此乃周王堂堂正正之陽謀,我整軍備戰未曾掩藏,我派出使團不插間諜,我修國書為真,我料你國中之人不敢應之。
兩國之仇,周上國主一句話要泯恩仇?憑什麼?塗計國上上下下待軍功之賞者何應?以邊防得其位者何應?那占了周上國土者年年襲擾邊境者何應?
與其說周上國秣兵厲馬,不如說是塗計國被逼進了牆角。
這封國書定會被塗計國退回,那周上國再言與之開戰便再無阻塞,上下一心。
出了碩陽郡,入和熙郡。和熙郡有運河,此時冰封的大江已經鑿開一條通道,過往的運糧船優先通行。
廚青掏出令牌直接征用了一艘運糧船。繼續北上。
經和熙郡城,未停。玉香神遊城隍廟,道牒錄了行程。
船中玉香與楊暮客說了城隍的囑托,再往前便是國神道觀轄製地域了。國神明察秋毫,容不得一點邪祟之氣。

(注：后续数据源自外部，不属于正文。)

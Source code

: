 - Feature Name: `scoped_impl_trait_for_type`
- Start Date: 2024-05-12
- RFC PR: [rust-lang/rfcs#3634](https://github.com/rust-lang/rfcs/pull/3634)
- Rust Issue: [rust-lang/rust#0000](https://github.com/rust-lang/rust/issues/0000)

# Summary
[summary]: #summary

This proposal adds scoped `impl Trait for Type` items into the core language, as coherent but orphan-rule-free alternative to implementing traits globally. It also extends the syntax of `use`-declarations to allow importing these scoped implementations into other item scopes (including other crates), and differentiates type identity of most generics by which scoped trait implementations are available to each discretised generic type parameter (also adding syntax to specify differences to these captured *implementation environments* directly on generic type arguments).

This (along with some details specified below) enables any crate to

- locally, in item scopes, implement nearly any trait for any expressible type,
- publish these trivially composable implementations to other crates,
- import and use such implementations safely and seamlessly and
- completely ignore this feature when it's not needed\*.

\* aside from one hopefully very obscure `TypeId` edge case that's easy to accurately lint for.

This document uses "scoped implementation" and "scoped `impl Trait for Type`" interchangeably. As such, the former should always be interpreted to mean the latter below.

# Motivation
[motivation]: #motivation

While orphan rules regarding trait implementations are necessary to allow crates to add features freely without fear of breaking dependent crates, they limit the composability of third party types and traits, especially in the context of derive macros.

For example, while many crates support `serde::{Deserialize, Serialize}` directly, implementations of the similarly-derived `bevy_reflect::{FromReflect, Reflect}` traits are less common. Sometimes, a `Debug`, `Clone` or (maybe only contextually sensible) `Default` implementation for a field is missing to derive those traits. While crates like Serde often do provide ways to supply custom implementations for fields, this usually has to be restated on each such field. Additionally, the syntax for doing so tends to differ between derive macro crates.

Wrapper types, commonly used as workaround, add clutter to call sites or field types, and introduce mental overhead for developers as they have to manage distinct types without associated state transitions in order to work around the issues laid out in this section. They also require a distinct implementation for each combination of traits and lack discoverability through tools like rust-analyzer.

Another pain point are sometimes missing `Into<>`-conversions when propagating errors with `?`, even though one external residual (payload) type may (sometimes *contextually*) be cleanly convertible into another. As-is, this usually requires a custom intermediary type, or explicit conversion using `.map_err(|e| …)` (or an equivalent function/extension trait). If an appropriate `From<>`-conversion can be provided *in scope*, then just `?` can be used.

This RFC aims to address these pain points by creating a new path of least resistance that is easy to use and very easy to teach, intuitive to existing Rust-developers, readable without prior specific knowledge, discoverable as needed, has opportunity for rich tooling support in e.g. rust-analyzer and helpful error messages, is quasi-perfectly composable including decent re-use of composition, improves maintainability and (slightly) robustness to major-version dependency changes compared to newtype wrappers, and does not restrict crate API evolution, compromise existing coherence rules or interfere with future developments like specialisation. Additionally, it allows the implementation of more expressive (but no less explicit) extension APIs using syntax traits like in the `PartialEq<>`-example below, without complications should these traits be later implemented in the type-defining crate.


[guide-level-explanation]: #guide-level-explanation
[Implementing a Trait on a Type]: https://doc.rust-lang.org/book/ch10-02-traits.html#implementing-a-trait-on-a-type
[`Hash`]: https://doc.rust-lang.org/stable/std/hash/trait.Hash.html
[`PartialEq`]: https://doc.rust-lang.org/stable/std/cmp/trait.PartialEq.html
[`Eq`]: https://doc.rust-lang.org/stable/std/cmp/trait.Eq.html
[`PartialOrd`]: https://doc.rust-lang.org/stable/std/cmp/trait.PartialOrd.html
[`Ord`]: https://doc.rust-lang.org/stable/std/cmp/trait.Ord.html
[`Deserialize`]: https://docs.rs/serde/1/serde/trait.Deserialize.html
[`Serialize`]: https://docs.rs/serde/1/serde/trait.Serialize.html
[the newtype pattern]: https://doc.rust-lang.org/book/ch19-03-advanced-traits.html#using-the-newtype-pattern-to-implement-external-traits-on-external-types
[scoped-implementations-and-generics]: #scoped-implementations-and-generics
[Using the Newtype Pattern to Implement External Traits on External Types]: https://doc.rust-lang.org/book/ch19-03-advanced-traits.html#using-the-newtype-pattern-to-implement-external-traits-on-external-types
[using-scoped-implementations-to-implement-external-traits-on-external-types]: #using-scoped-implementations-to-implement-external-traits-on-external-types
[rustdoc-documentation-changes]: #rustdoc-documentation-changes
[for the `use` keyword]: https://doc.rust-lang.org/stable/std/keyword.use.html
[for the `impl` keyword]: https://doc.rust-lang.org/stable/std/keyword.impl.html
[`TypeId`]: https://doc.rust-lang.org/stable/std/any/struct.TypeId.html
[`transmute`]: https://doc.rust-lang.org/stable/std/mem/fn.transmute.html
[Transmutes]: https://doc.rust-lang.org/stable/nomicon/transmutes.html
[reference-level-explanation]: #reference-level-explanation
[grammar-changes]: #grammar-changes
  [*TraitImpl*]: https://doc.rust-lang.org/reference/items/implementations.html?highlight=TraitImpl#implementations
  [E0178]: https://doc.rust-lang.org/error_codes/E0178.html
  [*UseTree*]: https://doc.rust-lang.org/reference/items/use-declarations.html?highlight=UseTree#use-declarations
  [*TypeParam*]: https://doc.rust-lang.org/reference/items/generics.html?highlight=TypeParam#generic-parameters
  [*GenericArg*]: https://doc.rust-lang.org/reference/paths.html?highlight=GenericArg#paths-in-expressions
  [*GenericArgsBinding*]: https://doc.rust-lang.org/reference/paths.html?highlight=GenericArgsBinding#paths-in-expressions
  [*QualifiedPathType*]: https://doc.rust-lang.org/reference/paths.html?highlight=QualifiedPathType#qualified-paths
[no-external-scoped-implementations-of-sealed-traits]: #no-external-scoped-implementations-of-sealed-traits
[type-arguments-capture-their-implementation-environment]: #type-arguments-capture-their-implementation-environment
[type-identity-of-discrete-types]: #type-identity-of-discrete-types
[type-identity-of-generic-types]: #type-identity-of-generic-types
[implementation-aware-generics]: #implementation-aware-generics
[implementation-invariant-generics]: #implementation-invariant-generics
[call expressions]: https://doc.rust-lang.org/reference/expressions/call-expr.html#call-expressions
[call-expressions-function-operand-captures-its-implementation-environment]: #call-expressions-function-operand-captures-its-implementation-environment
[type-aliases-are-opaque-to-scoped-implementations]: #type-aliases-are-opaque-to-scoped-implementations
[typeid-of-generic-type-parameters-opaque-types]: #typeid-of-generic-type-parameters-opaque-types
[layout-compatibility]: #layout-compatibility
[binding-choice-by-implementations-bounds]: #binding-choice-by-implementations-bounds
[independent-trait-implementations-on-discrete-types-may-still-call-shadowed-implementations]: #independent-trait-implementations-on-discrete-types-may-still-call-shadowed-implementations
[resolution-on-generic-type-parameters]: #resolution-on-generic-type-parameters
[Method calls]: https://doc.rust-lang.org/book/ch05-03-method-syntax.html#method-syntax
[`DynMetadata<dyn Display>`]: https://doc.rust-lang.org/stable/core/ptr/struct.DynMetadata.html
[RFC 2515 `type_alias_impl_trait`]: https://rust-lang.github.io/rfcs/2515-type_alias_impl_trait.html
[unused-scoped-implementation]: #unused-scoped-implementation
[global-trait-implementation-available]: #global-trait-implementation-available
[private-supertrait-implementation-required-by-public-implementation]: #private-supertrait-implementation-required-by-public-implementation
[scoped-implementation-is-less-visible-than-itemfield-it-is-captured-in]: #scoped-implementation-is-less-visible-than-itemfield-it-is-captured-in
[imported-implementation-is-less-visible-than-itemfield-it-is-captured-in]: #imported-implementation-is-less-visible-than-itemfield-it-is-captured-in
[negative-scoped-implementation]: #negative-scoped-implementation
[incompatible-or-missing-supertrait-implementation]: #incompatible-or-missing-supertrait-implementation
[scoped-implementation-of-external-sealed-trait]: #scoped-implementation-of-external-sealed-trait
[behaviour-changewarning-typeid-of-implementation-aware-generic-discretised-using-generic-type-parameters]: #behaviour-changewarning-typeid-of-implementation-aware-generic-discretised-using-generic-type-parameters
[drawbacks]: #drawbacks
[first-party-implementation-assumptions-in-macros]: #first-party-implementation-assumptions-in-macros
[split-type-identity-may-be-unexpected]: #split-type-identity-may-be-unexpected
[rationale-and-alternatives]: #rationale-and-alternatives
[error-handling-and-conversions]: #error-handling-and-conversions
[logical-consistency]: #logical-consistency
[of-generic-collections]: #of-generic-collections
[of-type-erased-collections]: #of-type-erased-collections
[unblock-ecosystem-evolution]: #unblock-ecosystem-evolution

這話再明白不過了,你楊暮客是個大鬼之身,未修成人身。人家不歡迎你。
楊暮客撇撇嘴,“貧道最是相信有理走遍天下,怕甚?”
過了和熙郡,便是彩雲郡。此郡占地麵積不大,方圓一千二百多裡。最高峰就是雲鼎觀。
彩雲郡周山環繞,多山無田,沒有城池。或者說寥寥數個俗道後人組成的村莊,便是這郡中唯一人間煙火。因為國主登基需於雲鼎觀受封。所以有一條直上直下的官道,東西兩側都無路徑。平時這條官道也沒什麼人走。隻有運送加急物品的驛卒才會從此經過。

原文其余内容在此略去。